I don't have to because it is par for the course when it comes to Pakistan and our neighbor. Why is war 1965 not a "misadventure" then?
1965 is also just as debatable as misadventure as Kargil, to be fair.
You have a subjugated population in Kashmir. If Pakistan does not put military pressure nothing happens. This has been the case for 7 decades. Pakistan cannot just sit dormant on the issue of Kashmir. Musharraf and MO Dte planned Kargil before things went awry with NS so this was not an act of self-preservation. The focus was the Kashmir cause and that is it. Now we can debate what helps and what does not, but any military action in support of Kashmir is not a misadventure in my book.
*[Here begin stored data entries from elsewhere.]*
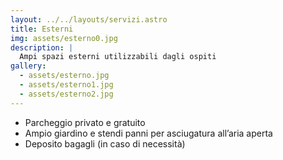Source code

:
 ```yaml
---
layout: ../../layouts/servizi.astro
title: Esterni
img: assets/esterno0.jpg
description: |
  Ampi spazi esterni utilizzabili dagli ospiti
gallery:
  - assets/esterno.jpg
  - assets/esterno1.jpg
  - assets/esterno2.jpg
---
```


<ul>
<li>Parcheggio privato e gratuito</li>
<li>Ampio giardino e stendi panni per asciugatura all’aria aperta</li>
<li>Deposito bagagli (in caso di necessità)</li>
</ul>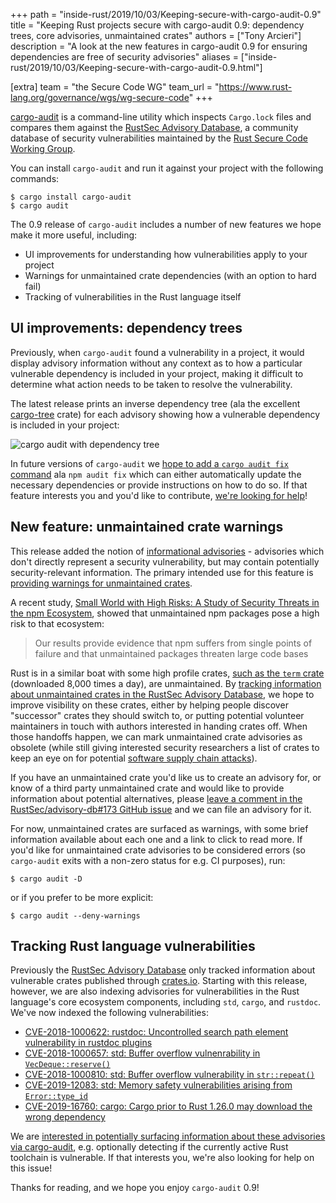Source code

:+++
path = "inside-rust/2019/10/03/Keeping-secure-with-cargo-audit-0.9"
title = "Keeping Rust projects secure with cargo-audit 0.9: dependency trees, core advisories, unmaintained crates"
authors = ["Tony Arcieri"]
description = "A look at the new features in cargo-audit 0.9 for ensuring dependencies are free of security advisories"
aliases = ["inside-rust/2019/10/03/Keeping-secure-with-cargo-audit-0.9.html"]

[extra]
team = "the Secure Code WG"
team_url = "https://www.rust-lang.org/governance/wgs/wg-secure-code"
+++

[cargo-audit](https://github.com/rustsec/cargo-audit) is a command-line utility which inspects `Cargo.lock` files and compares them against the [RustSec Advisory Database](https://rustsec.org), a community database of security vulnerabilities maintained by the [Rust Secure Code Working Group](https://github.com/rust-secure-code/wg).

You can install `cargo-audit` and run it against your project with the following commands:

```
$ cargo install cargo-audit
$ cargo audit
```

The 0.9 release of `cargo-audit` includes a number of new features we hope make it more useful, including:

- UI improvements for understanding how vulnerabilities apply to your project
- Warnings for unmaintained crate dependencies (with an option to hard fail)
- Tracking of vulnerabilities in the Rust language itself

## UI improvements: dependency trees

Previously, when `cargo-audit` found a vulnerability in a project, it would display advisory information without any context as to how a particular vulnerable dependency is included in your project, making it difficult to determine what action needs to be taken to resolve the vulnerability.

The latest release prints an inverse dependency tree (ala the excellent [cargo-tree](https://github.com/sfackler/cargo-tree) crate) for each advisory showing how a vulnerable dependency is included in your project:

![cargo audit with dependency tree](../../../../images/inside-rust/2019-10-03-Keeping-secure-with-cargo-audio-0.9/cargo-audit-dependency-tree.png)

In future versions of `cargo-audit` we [hope to add a `cargo audit fix` command](https://github.com/RustSec/cargo-audit/issues/23) ala `npm audit fix` which can either automatically update the necessary dependencies or provide instructions on how to do so. If that feature interests you and you'd like to contribute, [we're looking for help](https://github.com/RustSec/cargo-audit/issues/23)!

## New feature: unmaintained crate warnings

This release added the notion of [informational advisories](https://github.com/RustSec/rustsec-crate/pull/75) - advisories which don't directly represent a security vulnerability, but may contain potentially security-relevant information. The primary intended use for this feature is [providing warnings for unmaintained crates](https://github.com/RustSec/advisory-db/issues/173).

A recent study, [Small World with High Risks: A Study of Security Threats in the npm Ecosystem](https://www.usenix.org/system/files/sec19-zimmermann.pdf), showed that unmaintained npm packages pose a high risk to that ecosystem:

> Our results provide evidence that npm suffers from single points of failure and that unmaintained packages threaten large code bases

Rust is in a similar boat with some high profile crates, [such as the `term` crate](https://github.com/Stebalien/term/issues/93) (downloaded 8,000 times a day), are unmaintained. By [tracking information about unmaintained crates in the RustSec Advisory Database](https://github.com/RustSec/advisory-db/issues/173), we hope to improve visibility on these crates, either by helping people discover "successor" crates they should switch to, or putting potential volunteer maintainers in touch with authors interested in handing crates off. When those handoffs happen, we can mark unmaintained crate advisories as obsolete (while still giving interested security researchers a list of crates to keep an eye on for potential [software supply chain attacks](https://blog.npmjs.org/post/180565383195/details-about-the-event-stream-incident)).

If you have an unmaintained crate you'd like us to create an advisory for, or know of a third party unmaintained crate and would like to provide information about potential alternatives, please [leave a comment in the RustSec/advisory-db#173 GitHub issue](https://github.com/RustSec/advisory-db/issues/173) and we can file an advisory for it.

For now, unmaintained crates are surfaced as warnings, with some brief information available about each one and a link to click to read more. If you'd like for unmaintained crate advisories to be considered errors (so `cargo-audit` exits with a non-zero status for e.g. CI purposes), run:

```
$ cargo audit -D
```

or if you prefer to be more explicit:

```
$ cargo audit --deny-warnings
```

## Tracking Rust language vulnerabilities

Previously the [RustSec Advisory Database](https://rustsec.org) only tracked information about vulnerable crates published through [crates.io](https://crates.io). Starting with this release, however, we are also indexing advisories for vulnerabilities in the Rust language's core ecosystem components, including `std`, `cargo`, and `rustdoc`. We've now indexed the following vulnerabilities:

- [CVE-2018-1000622: rustdoc: Uncontrolled search path element vulnerability in rustdoc plugins](https://rustsec.org/advisories/CVE-2018-1000622.html)
- [CVE-2018-1000657: std: Buffer overflow vulnenrability in `VecDeque::reserve()`](https://rustsec.org/advisories/CVE-2018-1000657.html)
- [CVE-2018-1000810: std: Buffer overflow vulnerability in `str::repeat()`](https://rustsec.org/advisories/CVE-2018-1000810.html)
- [CVE-2019-12083: std: Memory safety vulnerabilities arising from `Error::type_id`](https://rustsec.org/advisories/CVE-2019-12083.html)
- [CVE-2019-16760: cargo: Cargo prior to Rust 1.26.0 may download the wrong dependency](https://rustsec.org/advisories/CVE-2019-16760.html)

We are [interested in potentially surfacing information about these advisories via cargo-audit](https://github.com/RustSec/cargo-audit/issues/140), e.g. optionally detecting if the currently active Rust toolchain is vulnerable. If that interests you, we're also looking for help on this issue!

Thanks for reading, and we hope you enjoy `cargo-audit` 0.9!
Whose Constitutional authority is it to decide on initiating a war? How did this military operation serve Pakistan's national interest in the short and the long term? Is Pakistan closer to getting its way over Kashmir after the Kargil episode?
Has the other side ever apologized for their Siachen "misadventure"? They went across LoC to stake their claim. We did the same. Why this constant apologetic PoV? Some of the very same retired hazraat who are on record to be in the opposite camp of Musharraf and talked of Kargil as being a misstep, in private all these individuals agree that there is no option but from time to time put military pressure across LoC to force the issue. Indians do it as and when it suits them. This has been the case since ever since 1971.
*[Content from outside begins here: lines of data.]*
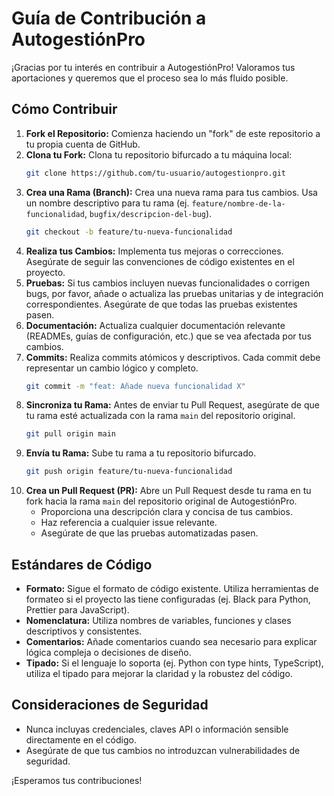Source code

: # Guía de Contribución a AutogestiónPro

¡Gracias por tu interés en contribuir a AutogestiónPro! Valoramos tus aportaciones y queremos que el proceso sea lo más fluido posible.

## Cómo Contribuir

1.  **Fork el Repositorio:** Comienza haciendo un "fork" de este repositorio a tu propia cuenta de GitHub.
2.  **Clona tu Fork:** Clona tu repositorio bifurcado a tu máquina local:
    ```bash
    git clone https://github.com/tu-usuario/autogestionpro.git
    ```
3.  **Crea una Rama (Branch):** Crea una nueva rama para tus cambios. Usa un nombre descriptivo para tu rama (ej. `feature/nombre-de-la-funcionalidad`, `bugfix/descripcion-del-bug`).
    ```bash
    git checkout -b feature/tu-nueva-funcionalidad
    ```
4.  **Realiza tus Cambios:** Implementa tus mejoras o correcciones. Asegúrate de seguir las convenciones de código existentes en el proyecto.
5.  **Pruebas:** Si tus cambios incluyen nuevas funcionalidades o corrigen bugs, por favor, añade o actualiza las pruebas unitarias y de integración correspondientes. Asegúrate de que todas las pruebas existentes pasen.
6.  **Documentación:** Actualiza cualquier documentación relevante (READMEs, guías de configuración, etc.) que se vea afectada por tus cambios.
7.  **Commits:** Realiza commits atómicos y descriptivos. Cada commit debe representar un cambio lógico y completo.
    ```bash
    git commit -m "feat: Añade nueva funcionalidad X"
    ```
8.  **Sincroniza tu Rama:** Antes de enviar tu Pull Request, asegúrate de que tu rama esté actualizada con la rama `main` del repositorio original.
    ```bash
    git pull origin main
    ```
9.  **Envía tu Rama:** Sube tu rama a tu repositorio bifurcado.
    ```bash
    git push origin feature/tu-nueva-funcionalidad
    ```
10. **Crea un Pull Request (PR):** Abre un Pull Request desde tu rama en tu fork hacia la rama `main` del repositorio original de AutogestiónPro.
    *   Proporciona una descripción clara y concisa de tus cambios.
    *   Haz referencia a cualquier issue relevante.
    *   Asegúrate de que las pruebas automatizadas pasen.

## Estándares de Código

*   **Formato:** Sigue el formato de código existente. Utiliza herramientas de formateo si el proyecto las tiene configuradas (ej. Black para Python, Prettier para JavaScript).
*   **Nomenclatura:** Utiliza nombres de variables, funciones y clases descriptivos y consistentes.
*   **Comentarios:** Añade comentarios cuando sea necesario para explicar lógica compleja o decisiones de diseño.
*   **Tipado:** Si el lenguaje lo soporta (ej. Python con type hints, TypeScript), utiliza el tipado para mejorar la claridad y la robustez del código.

## Consideraciones de Seguridad

*   Nunca incluyas credenciales, claves API o información sensible directamente en el código.
*   Asegúrate de que tus cambios no introduzcan vulnerabilidades de seguridad.

¡Esperamos tus contribuciones!
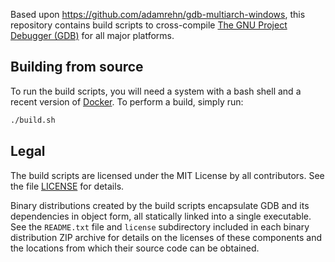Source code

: Based upon https://github.com/adamrehn/gdb-multiarch-windows, this repository contains build scripts to cross-compile [The GNU Project Debugger (GDB)](https://www.sourceware.org/gdb/) for all major platforms.

## Building from source

To run the build scripts, you will need a system with a bash shell and a recent version of [Docker](https://www.docker.com/). To perform a build, simply run:

```bash
./build.sh
```


## Legal

The build scripts are licensed under the MIT License by all contributors. See the file [LICENSE](./LICENSE) for details.

Binary distributions created by the build scripts encapsulate GDB and its dependencies in object form, all statically linked into a single executable. See the `README.txt` file and `license` subdirectory included in each binary distribution ZIP archive for details on the licenses of these components and the locations from which their source code can be obtained.
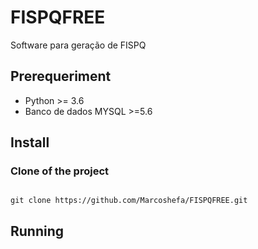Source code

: # FISPQFREE

Software para geração de FISPQ

## Prerequeriment

- Python >= 3.6
- Banco de dados MYSQL >=5.6

## Install

### Clone of the project
``` 

git clone https://github.com/Marcoshefa/FISPQFREE.git

```



## Running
Please note that there was no LoC demarcated that could be crossed from the last demarcated point except as "thence north to the glaciers" and that is why India stopped at the Saltoro Ridge. That is why Pakistan has never taken the required steps to show a violation of the LoC over this matter.
This drawing room talk of exerting military pressure across the LoC from time to time is merely to ensure the ongoing nature of Pakistan as a security dominated state, that is all, with everlasting damage to its social development. Kashmir the princely state that existed in 1947 has long since been divvied up between three neighboring nuclear powers and there can be no going back to that for the foreseeable future.
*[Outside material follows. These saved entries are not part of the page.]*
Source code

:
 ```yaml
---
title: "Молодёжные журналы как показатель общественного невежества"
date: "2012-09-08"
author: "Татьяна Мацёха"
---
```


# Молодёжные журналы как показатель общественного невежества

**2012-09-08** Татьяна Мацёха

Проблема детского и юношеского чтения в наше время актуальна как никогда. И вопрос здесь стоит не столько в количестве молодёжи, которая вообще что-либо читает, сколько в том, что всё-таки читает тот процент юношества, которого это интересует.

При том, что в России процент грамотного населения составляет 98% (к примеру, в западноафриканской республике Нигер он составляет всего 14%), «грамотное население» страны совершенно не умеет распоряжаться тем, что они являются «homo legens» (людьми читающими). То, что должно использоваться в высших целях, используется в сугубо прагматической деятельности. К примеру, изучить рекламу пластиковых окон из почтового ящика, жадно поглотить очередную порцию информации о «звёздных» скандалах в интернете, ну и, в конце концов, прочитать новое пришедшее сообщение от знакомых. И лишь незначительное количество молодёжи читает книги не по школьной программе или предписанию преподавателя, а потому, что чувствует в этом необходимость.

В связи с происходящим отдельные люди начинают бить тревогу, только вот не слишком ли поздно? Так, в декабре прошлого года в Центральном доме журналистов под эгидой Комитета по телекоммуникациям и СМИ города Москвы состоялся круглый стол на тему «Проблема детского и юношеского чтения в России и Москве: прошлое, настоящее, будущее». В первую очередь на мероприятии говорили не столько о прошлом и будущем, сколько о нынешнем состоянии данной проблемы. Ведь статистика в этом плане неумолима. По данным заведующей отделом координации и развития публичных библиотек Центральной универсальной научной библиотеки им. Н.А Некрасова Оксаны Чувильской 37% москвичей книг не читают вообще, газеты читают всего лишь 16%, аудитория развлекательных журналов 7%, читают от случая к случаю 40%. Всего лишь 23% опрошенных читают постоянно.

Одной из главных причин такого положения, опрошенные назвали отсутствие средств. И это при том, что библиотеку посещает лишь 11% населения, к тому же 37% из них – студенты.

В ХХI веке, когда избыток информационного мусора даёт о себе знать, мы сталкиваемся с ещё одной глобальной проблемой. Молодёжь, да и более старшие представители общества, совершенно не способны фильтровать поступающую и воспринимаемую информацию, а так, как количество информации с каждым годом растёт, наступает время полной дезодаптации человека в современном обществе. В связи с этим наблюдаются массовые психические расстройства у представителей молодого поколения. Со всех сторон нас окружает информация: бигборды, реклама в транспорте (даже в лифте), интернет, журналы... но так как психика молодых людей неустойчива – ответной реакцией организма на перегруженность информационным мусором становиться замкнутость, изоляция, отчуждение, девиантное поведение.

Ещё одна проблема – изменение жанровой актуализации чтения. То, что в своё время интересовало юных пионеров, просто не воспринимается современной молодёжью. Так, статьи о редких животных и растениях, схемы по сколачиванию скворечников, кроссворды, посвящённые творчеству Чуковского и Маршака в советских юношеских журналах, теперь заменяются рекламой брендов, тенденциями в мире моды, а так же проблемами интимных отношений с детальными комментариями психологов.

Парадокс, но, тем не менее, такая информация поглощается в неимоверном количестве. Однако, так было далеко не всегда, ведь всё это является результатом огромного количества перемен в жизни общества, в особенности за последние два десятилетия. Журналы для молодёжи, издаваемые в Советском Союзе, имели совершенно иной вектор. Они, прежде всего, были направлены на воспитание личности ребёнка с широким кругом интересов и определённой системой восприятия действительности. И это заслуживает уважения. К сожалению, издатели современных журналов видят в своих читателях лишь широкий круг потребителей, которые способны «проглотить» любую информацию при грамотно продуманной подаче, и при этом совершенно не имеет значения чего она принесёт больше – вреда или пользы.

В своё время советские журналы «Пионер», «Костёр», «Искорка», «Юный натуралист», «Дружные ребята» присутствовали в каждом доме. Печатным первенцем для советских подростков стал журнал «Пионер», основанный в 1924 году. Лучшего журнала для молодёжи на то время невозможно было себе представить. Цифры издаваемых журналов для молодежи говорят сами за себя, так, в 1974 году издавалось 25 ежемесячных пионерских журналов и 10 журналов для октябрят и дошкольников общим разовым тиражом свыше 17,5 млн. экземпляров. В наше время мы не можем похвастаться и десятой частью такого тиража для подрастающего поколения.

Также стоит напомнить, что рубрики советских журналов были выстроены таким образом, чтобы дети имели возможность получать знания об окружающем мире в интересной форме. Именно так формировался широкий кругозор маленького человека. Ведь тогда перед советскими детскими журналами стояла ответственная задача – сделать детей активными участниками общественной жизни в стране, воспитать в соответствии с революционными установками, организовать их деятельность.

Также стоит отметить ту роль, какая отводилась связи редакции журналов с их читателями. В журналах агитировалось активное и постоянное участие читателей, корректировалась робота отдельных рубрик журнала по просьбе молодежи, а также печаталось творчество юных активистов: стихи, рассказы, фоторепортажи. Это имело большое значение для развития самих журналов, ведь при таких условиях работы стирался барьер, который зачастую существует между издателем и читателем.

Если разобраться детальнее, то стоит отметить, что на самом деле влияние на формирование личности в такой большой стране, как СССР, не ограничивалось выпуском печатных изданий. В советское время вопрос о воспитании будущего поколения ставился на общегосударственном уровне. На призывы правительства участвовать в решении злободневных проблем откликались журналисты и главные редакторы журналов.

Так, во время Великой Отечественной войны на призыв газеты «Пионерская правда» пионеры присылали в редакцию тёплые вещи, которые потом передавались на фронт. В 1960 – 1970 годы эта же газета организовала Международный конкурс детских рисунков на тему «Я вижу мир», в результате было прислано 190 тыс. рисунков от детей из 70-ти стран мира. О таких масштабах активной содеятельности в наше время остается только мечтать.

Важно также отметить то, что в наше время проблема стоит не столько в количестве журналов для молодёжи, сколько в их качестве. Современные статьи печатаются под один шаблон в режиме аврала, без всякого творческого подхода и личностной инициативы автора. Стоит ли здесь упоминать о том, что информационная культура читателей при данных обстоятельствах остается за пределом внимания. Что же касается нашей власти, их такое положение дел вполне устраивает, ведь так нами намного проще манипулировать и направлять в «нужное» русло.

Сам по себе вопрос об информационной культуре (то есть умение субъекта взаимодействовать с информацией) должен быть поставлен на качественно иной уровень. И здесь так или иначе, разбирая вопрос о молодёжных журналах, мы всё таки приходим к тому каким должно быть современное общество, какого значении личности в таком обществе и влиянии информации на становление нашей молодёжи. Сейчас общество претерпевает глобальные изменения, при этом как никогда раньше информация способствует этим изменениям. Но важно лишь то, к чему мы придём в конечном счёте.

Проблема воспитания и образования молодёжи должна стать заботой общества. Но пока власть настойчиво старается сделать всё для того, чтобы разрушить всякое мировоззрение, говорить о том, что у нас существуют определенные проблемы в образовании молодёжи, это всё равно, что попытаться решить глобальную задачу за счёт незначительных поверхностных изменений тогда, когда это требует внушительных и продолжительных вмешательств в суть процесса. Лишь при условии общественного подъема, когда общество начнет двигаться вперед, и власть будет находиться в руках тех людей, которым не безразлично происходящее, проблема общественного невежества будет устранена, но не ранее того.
India can do as it wishes over this matter is because it has not allowed itself to become a security state and concentrated on its economy for the last few decades, pure and simple. Pakistan, sadly has made the exact opposite choices and the consequences are only just becoming evident, very predictably so, I might add.
If Pakistan wants to achieve the same international gravitas, it must also follow the same strategy of economic and social development and give it a few decades as there are no shortcuts.
In the meantime, there will never been a fruitful outcome to any military misadventures across the LoC, by either side.
I don't apologize for what Pakistan did in 1965 and I don't think anyone should apologize for what went on in Kargil. Planning and execution was done for all the right reasons.
But isn't it ironic how all the "right reasons" have given always rise to all the wrong outcomes we see today?